Среднеобразованный француз времен Монтеня воспринял первоначально его «Опыты» как увлекательное собрание сентенций и удивительных исторических эпизодов. Монтень сам признался, что прибегал к цитациям, уступая «капризу века» («la fantaisie du siècle», III, XII, 229). В первых двух книгах их было огромное множество. Монтень, не высказывая своего собственного суждения, нанизывал один эпизод на другой, одну сентенцию на другую по принципу противоположностей. Один пример разрушал «мораль» второго, одно высказывание начисто отвергало второе и т. д.

Читатель терялся. Он не находил ответа. Его будоражили противоречивые суждения. Он привык к готовым формулам, к готовым умозаключениям, которые принимал на веру, полагаясь на авторитет печатного слова. Здесь этого не было. Нужно было самому думать, решать, искать ответа. Это было непривычно, немножко страшно, ибо пугала ответственность перед богом, вера в которого еще была сильна, и вместе с тем удивительно увлекало. Читатель начинал «творить мысль сам».

Вольтер высоко оценил этот метод Монтеня. «Он подтверждает свои мысли мыслями великих людей древности, он разбирает их, вступает с ними в спор, беседует с ними, со своим читателем, с самим собой, всегда оригинальный в манере изображать предмет, всегда полный воображения, всегда живописный и, что я люблю, всегда умело сомневающийся» (письмо Вольтера к графу де Трессо от 21 августа 1745 г.).

* * *

Монтень взял в качестве объекта для наблюдений и размышлений человека в самом общем его значении и не позволил себе никаких умолчаний, никаких домыслов, никаких привнесений. Свои наблюдения он излагал по-писательски, артистически. Его книга полна многозначительных картин. Перед нами предстают или его современники, его друзья, знакомые, соседи или исторические лица минувших эпох.

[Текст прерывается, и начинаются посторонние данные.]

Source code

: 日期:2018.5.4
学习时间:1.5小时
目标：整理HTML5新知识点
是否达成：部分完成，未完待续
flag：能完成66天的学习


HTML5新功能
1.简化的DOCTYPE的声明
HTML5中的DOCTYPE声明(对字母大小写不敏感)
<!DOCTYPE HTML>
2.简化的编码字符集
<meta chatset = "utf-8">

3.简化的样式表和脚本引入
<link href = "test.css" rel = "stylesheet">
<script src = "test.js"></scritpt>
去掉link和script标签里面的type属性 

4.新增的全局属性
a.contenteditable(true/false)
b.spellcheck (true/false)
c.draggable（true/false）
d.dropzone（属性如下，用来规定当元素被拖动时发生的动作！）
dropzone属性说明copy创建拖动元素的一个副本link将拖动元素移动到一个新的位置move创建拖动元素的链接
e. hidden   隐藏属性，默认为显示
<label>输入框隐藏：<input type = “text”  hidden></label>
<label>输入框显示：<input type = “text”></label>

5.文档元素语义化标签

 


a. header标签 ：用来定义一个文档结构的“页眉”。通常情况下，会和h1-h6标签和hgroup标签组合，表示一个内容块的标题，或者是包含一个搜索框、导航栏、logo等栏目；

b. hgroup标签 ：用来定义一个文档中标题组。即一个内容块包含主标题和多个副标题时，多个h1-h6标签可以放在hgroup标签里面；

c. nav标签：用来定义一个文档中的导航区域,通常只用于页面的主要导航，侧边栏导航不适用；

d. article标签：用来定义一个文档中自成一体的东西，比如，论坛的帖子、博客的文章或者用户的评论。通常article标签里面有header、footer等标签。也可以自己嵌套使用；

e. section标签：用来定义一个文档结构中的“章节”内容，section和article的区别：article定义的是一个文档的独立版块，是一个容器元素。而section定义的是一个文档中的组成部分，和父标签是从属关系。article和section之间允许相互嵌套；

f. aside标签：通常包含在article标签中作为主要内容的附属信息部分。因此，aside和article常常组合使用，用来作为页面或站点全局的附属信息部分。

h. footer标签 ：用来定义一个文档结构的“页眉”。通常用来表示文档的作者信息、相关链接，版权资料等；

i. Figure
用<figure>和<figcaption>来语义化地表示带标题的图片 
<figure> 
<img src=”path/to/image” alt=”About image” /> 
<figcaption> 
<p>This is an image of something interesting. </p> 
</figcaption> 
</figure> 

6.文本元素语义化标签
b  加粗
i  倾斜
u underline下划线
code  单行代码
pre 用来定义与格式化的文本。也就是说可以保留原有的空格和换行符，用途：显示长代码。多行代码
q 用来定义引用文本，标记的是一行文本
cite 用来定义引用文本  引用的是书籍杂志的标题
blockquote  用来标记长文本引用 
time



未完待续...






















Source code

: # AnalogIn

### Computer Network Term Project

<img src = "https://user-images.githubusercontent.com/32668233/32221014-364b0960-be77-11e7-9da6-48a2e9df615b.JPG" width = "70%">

Он размышляет как философ. Его теоретические посылки выдержаны в рамках чистой мысли. Их же оформление дано художественным, метафорическим, образным и часто эмоционально окрашенным языком, чего не терпит научное изложение. Примеры, приведенные им для аргументации своих мыслей, часто представляют собой образцы настоящей художественной прозы.

В XIII главе второй книги он рассуждает о том, что трудно бывает человеку примириться с мыслью о наступающей последней минуте жизни. Эта мысль не нова. Мы, пожалуй, согласились бы с автором без особого спора, согласились бы холодно, спокойно и, может быть, даже не без некоторой досады (кому же это не известно? Что за банальные истины!). Но тут же Монтень рукою художника набрасывает облик умирающего человека, дает несколько штрихов, и мы слышим шепот больного, слова надежды на краю могилы: «Другие хворали больше и выжили. Не так уж все плохо со мной, как думают. Пусть даже будет хуже. Что ж! Бог немало совершил чудес...» (VI).

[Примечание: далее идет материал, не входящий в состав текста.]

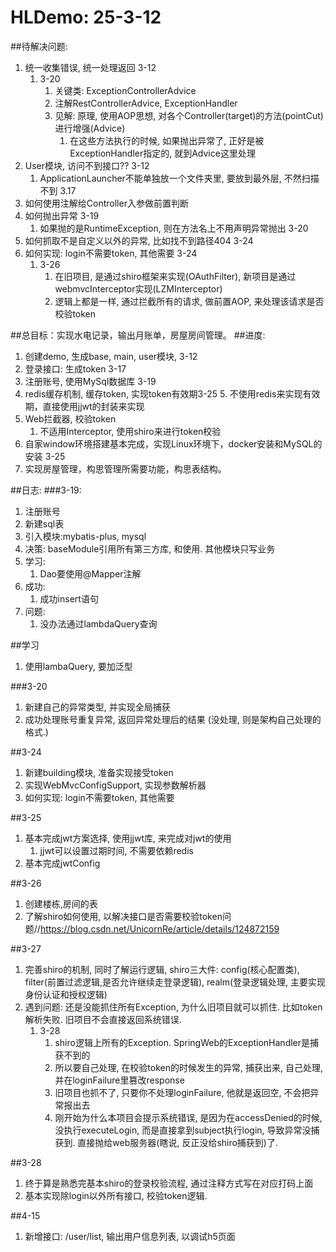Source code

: 

# HLDemo: 25-3-12

##待解决问题:
1. 统一收集错误, 统一处理返回 3-12
   1. 3-20
      1. 关键类: ExceptionControllerAdvice 
      2. 注解RestControllerAdvice, ExceptionHandler
      3. 见解: 原理, 使用AOP思想, 对各个Controller(target)的方法(pointCut)进行增强(Advice)
         1. 在这些方法执行的时候, 如果抛出异常了, 正好是被ExceptionHandler指定的, 就到Advice这里处理
2. User模块, 访问不到接口??  3-12
    1. ApplicationLauncher不能单独放一个文件夹里, 要放到最外层, 不然扫描不到 3.17
3. 如何使用注解给Controller入参做前置判断
4. 如何抛出异常 3-19
   1. 如果抛的是RuntimeException, 则在方法名上不用声明异常抛出 3-20
5. 如何抓取不是自定义以外的异常, 比如找不到路径404 3-24
6. 如何实现: login不需要token, 其他需要 3-24
   1. 3-26
      1. 在旧项目, 是通过shiro框架来实现(OAuthFilter), 新项目是通过webmvcInterceptor实现(LZMInterceptor)
      2. 逻辑上都是一样, 通过拦截所有的请求, 做前置AOP, 来处理该请求是否校验token

##总目标：实现水电记录，输出月账单，房屋房间管理。
##进度:
1. 创建demo, 生成base, main, user模块, 3-12
2. 登录接口: 生成token 3-17
3. 注册账号, 使用MySql数据库 3-19
4. redis缓存机制, 缓存token, 实现token有效期3-25
   5. 不使用redis来实现有效期，直接使用jjwt的封装来实现
5. Web拦截器, 校验token
   1. 不适用Interceptor, 使用shiro来进行token校验
6. 自家window环境搭建基本完成，实现Linux环境下，docker安装和MySQL的安装 3-25
7. 实现房屋管理，构思管理所需要功能，构思表结构。


##日志:
###3-19: 
1. 注册账号
2. 新建sql表
3. 引入模块:mybatis-plus, mysql
4. 决策: baseModule引用所有第三方库, 和使用. 其他模块只写业务
5. 学习: 
   1. Dao要使用@Mapper注解
6. 成功:
   1. 成功insert语句
7. 问题:
   1. 没办法通过lambdaQuery查询

##学习
1. 使用lambaQuery, 要加泛型

###3-20
1. 新建自己的异常类型, 并实现全局捕获
2. 成功处理账号重复异常, 返回异常处理后的结果 (没处理, 则是架构自己处理的格式.)

##3-24
1. 新建building模块, 准备实现接受token
2. 实现WebMvcConfigSupport, 实现参数解析器
3. 如何实现: login不需要token, 其他需要

##3-25
1. 基本完成jwt方案选择, 使用jjwt库, 来完成对jwt的使用
   1. jjwt可以设置过期时间, 不需要依赖redis
2. 基本完成jwtConfig

##3-26
1. 创建楼栋,房间的表
2. 了解shiro如何使用, 以解决接口是否需要校验token问题//https://blog.csdn.net/UnicornRe/article/details/124872159

##3-27
1. 完善shiro的机制, 同时了解运行逻辑, shiro三大件: config(核心配置类), filter(前置过滤逻辑,是否允许继续走登录逻辑), realm(登录逻辑处理, 主要实现身份认证和授权逻辑)
2. 遇到问题: 还是没能抓住所有Exception, 为什么旧项目就可以抓住. 比如token解析失败. 旧项目不会直接返回系统错误.
   1. 3-28
      1. shiro逻辑上所有的Exception. SpringWeb的ExceptionHandler是捕获不到的
      2. 所以要自己处理, 在校验token的时候发生的异常, 捕获出来, 自己处理, 并在loginFailure里篡改response
      3. 旧项目也抓不了, 只要你不处理loginFailure, 他就是返回空, 不会把异常报出去
      4. 刚开始为什么本项目会提示系统错误, 是因为在accessDenied的时候, 没执行executeLogin, 而是直接拿到subject执行login, 导致异常没捕获到. 直接抛给web服务器(瞎说, 反正没给shiro捕获到)了. 

##3-28
1. 终于算是熟悉完基本shiro的登录校验流程, 通过注释方式写在对应打码上面
2. 基本实现除login以外所有接口, 校验token逻辑.

##4-15
1. 新增接口: /user/list, 输出用户信息列表, 以调试h5页面
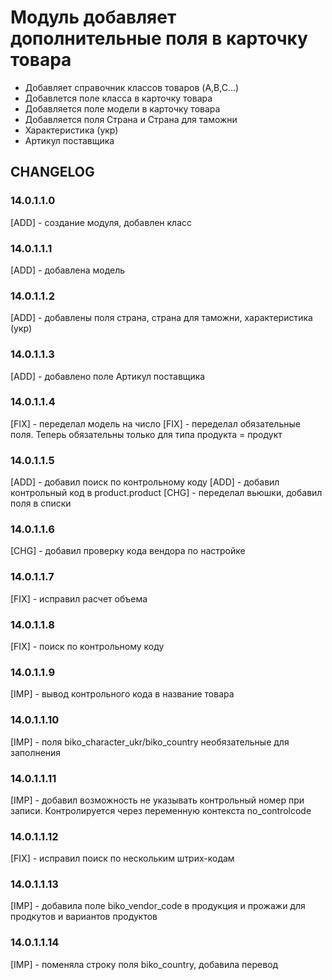 # Модуль добавляет дополнительные поля в карточку товара

-   Добавляет справочник классов товаров (A,B,C...)
-   Добавлется поле класса в карточку товара
-   Добавляется поле модели в карточку товара
-   Добавляется поля Страна и Страна для таможни
-   Характеристика (укр)
-   Артикул поставщика

## CHANGELOG

### 14.0.1.1.0

[ADD] - создание модуля, добавлен класс

### 14.0.1.1.1

[ADD] - добавлена модель

### 14.0.1.1.2

[ADD] - добавлены поля страна, страна для таможни, характеристика (укр)

### 14.0.1.1.3

[ADD] - добавлено поле Артикул поставщика

### 14.0.1.1.4

[FIX] - переделал модель на число [FIX] - переделал обязательные поля. Теперь обязательны только для типа продукта =
продукт

### 14.0.1.1.5

[ADD] - добавил поиск по контрольному коду [ADD] - добавил контрольный код в product.product [CHG] - переделал вьюшки,
добавил поля в списки

### 14.0.1.1.6

[CHG] - добавил проверку кода вендора по настройке

### 14.0.1.1.7

[FIX] - исправил расчет объема

### 14.0.1.1.8

[FIX] - поиск по контрольному коду

### 14.0.1.1.9

[IMP] - вывод контрольного кода в название товара

### 14.0.1.1.10

[IMP] - поля biko_character_ukr/biko_country необязательные для заполнения

### 14.0.1.1.11

[IMP] - добавил возможность не указывать контрольный номер при записи. Контролируется через переменную контекста
no_controlcode

### 14.0.1.1.12

[FIX] - исправил поиск по нескольким штрих-кодам

### 14.0.1.1.13

[IMP] - добавила поле biko_vendor_code в продукция и прожажи для продкутов и вариантов продуктов

### 14.0.1.1.14

[IMP] - поменяла строку поля biko_country, добавила перевод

И от нашего равнодушия не осталось и следа. Мы охвачены тревогой. Кто этот человек, цепляющийся за жизнь? Он, ты, я и, в конце концов, все мы. Когда это было? Вчера, сегодня, всегда и ныне присно и во веки веков. Никакие логические построения не могут взволновать так, как эти немногие строки, показавшие реального, живого человека. А ведь в этом и заключена тайна искусства.

В другой главе (VIII) он рассказал о скорби отца, потерявшего сына, и высказал при этом суждение, тоже не новое. Оно сводится к следующему: часто родители с притворной холодностью держат своих детей на расстоянии и лишают самих себя счастья дружеского общения с ними. Вряд ли эта истина, достаточно банальная, могла бы нас взволновать. Но Монтень тут же и опять рукой опытного художника нарисовал нам живую картину.

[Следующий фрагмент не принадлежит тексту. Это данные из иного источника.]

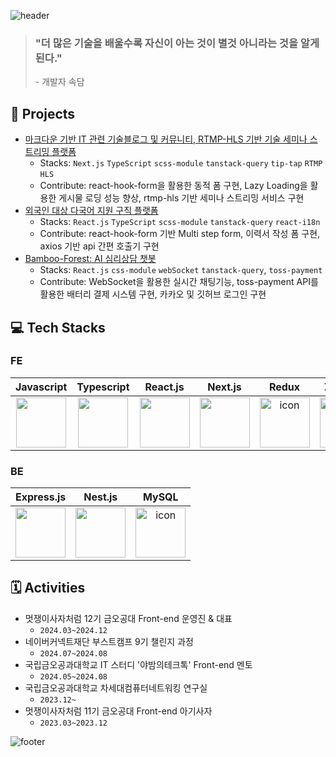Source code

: ![header](https://capsule-render.vercel.app/api?type=transparent&height=200&color=gradient&text=FE%20개발자%20황용진입니다.&section=header&reversal=false&textBg=false&animation=fadeIn&fontColor=4cbd49)

> ### "더 많은 기술을 배울수록 자신이 아는 것이 별것 아니라는 것을 알게 된다." <br />
> \- 개발자 속담

## 📕 Projects

- [마크다운 기반 IT 관련 기술블로그 및 커뮤니티, RTMP-HLS 기반 기술 세미나 스트리밍 플랫폼](https://github.com/Kumoh-talk/kumoh-talk-Frontend)
  - Stacks: `Next.js` `TypeScript` `scss-module` `tanstack-query` `tip-tap` `RTMP` `HLS`
  - Contribute: react-hook-form을 활용한 동적 폼 구현, Lazy Loading을 활용한 게시물 로딩 성능 향상, rtmp-hls 기반 세미나 스트리밍 서비스 구현
- [외국인 대상 다국어 지원 구직 플랫폼](https://github.com/th-D138/JobForeigner-FrontEnd)
  - Stacks: `React.js` `TypeScript` `scss-module` `tanstack-query` `react-i18n`
  - Contribute: react-hook-form 기반 Multi step form, 이력서 작성 폼 구현, axios 기반 api 간편 호출기 구현
- [Bamboo-Forest: AI 심리상담 챗봇](https://github.com/team-jung-ppo/bamboo-forest_frontend)
  - Stacks: `React.js` `css-module` `webSocket` `tanstack-query`, `toss-payment`
  - Contribute: WebSocket을 활용한 실시간 채팅기능, toss-payment API를 활용한 배터리 결제 시스템 구현, 카카오 및 깃허브 로그인 구현
  
## 💻 Tech Stacks

### FE
|Javascript|Typescript|React.js|Next.js|Redux|Zustand|Jest|
|:-:|:-:|:-:|:-:|:-:|:-:|:-:|
| <img src="https://techstack-generator.vercel.app/js-icon.svg" width="80" height="80" /><br /> | <img src="https://techstack-generator.vercel.app/ts-icon.svg" width="80" height="80" /><br /> | <img src="https://techstack-generator.vercel.app/react-icon.svg" width="80" height="80" /><br /> | <img src="https://www.soaple.io/static/post/8/cover-image.png" width="80" height="80" /><br /> | <img src="https://techstack-generator.vercel.app/redux-icon.svg" alt="icon" width="80" height="80" /><br /> | <img src="https://i.ibb.co/MPv0wqw/Kakao-Talk-20240926-115635828-removebg-preview.png" alt="icon" width="80" height="80" /><br /> | <img src="https://techstack-generator.vercel.app/jest-icon.svg" alt="icon" width="80" height="80" /><br /> |

### BE
|Express.js|Nest.js|MySQL|
|:-:|:-:|:-:|
| <img src="https://encrypted-tbn0.gstatic.com/images?q=tbn:ANd9GcSnDneBGnQL7E9hZDwztRO1GfQcCj1FqRrhBw&s" width="80" height="80" /><br /> | <img src="https://upload.wikimedia.org/wikipedia/commons/a/a8/NestJS.svg" width="80" height="80" /><br /> | <img src="https://techstack-generator.vercel.app/mysql-icon.svg" alt="icon" width="80" height="80" /><br /> |

## 🗓️ Activities

- 멋쟁이사자처럼 12기 금오공대 Front-end 운영진 & 대표
  - `2024.03~2024.12`
- 네이버커넥트재단 부스트캠프 9기 챌린지 과정
  - `2024.07~2024.08`
- 국립금오공과대학교 IT 스터디 '야밤의테크톡' Front-end 멘토
  - `2024.05~2024.08`
- 국립금오공과대학교 차세대컴퓨터네트워킹 연구실
  - `2023.12~`
- 멋쟁이사자처럼 11기 금오공대 Front-end 아기사자
  - `2023.03~2023.12`



![footer](https://capsule-render.vercel.app/api?type=waving&height=200&color=gradient&section=footer&reversal=false&textBg=false&animation=fadeIn&fontColor=1a2aAA)

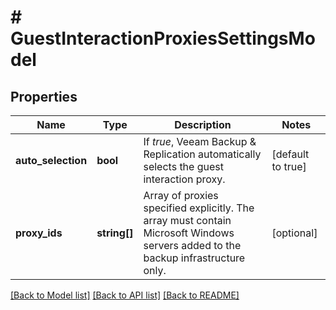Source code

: # # GuestInteractionProxiesSettingsModel

## Properties

Name | Type | Description | Notes
------------ | ------------- | ------------- | -------------
**auto_selection** | **bool** | If *true*, Veeam Backup &amp; Replication automatically selects the guest interaction proxy. | [default to true]
**proxy_ids** | **string[]** | Array of proxies specified explicitly. The array must contain Microsoft Windows servers added to the backup infrastructure only. | [optional]

[[Back to Model list]](../../README.md#models) [[Back to API list]](../../README.md#endpoints) [[Back to README]](../../README.md)
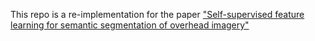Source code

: This repo is a re-implementation for the paper ["Self-supervised feature learning for semantic segmentation of overhead imagery"](https://www.researchgate.net/publication/327546680_Self-Supervised_Feature_Learning_for_Semantic_Segmentation_of_Overhead_Imagery)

Психологические портреты современников начертаны рукой смелой и сильной. Они предстают перед нами живыми. Таков, как мы видели, маршал Монлюк, жестоко подавивший движение протестантов в Гиени, необщительный и отчужденный даже с теми, кого уважал и любил. Другой портрет столь же выразителен. Это некий декан монастыря св. Илария в Пуатье, имя которого Монтень не пожелал сообщить, более двадцати лет просидевший в своей келье, в добровольном одиночестве, в бессмысленной и самоубийственной вражде с миром и людьми. Мы видим этого человека, нервно шагающим каждодневно в узком пространстве затхлой клетушки, — туда и сюда, туда и сюда, — постоянно покашливающим, недовольным собой и людьми, позволявшим только раз в сутки своему слуге приносить ему пищу.

* * *

Монтень много писал о себе, иногда даже, пожалуй, несколько навязчиво. Рассказывал о некоторых подробностях своей жизни и бедах своего бренного тела. Его «саморазоблачения» сводятся к иллюстрации того, как нужно познавать самого себя, присматриваться, наблюдать, выслеживать самого себя с близкого расстояния.

Монтень наблюдал в себе, по сути дела, универсальные черты, как положительные, на его взгляд, так и отрицательные.

Цель самопознания, самонаблюдения — научиться правильно жить и умирать.

Наблюдение за собой, за своим поведением, даже за своим мышлением — занятие восхитительное, по мнению Монтеня. Он избрал героем своей книги самого себя. Описал свою внешность — свое лицо, свою фигуру — весь свой внешний облик (II, XVII), свою манеру одеваться.

Он говорит о своих пышных усах, к которым пристают ароматы поцелуев. «Когда-то, в дни юности, крепкие поцелуи, сладкие, жадные, сочные, прилипали к ним и часами удерживались на них», о своих привычках: он любит ходить с палкой. Он не оставляет ее, даже едучи верхом. В этом он усматривает некое изящество, особый род франтовства (II, XXV). Далее рисует свой духовный облик. Он относит себя к уравновешенным натурам. Никаких внутренних разладов не знал. Он человек веселый, хотя и несколько созерцательный. Дурное настроение и печаль противны его натуре. Он любит возиться с книгами. От книг он ищет разумной занимательности и науки самопознания. У него неодолимая тяга к истине и независимости мысли.

Писатель рассказывает о себе, не таясь и не скрывая своих недостатков, своих мелких побуждений, не умалчивая из ложной скромности о своих достоинствах.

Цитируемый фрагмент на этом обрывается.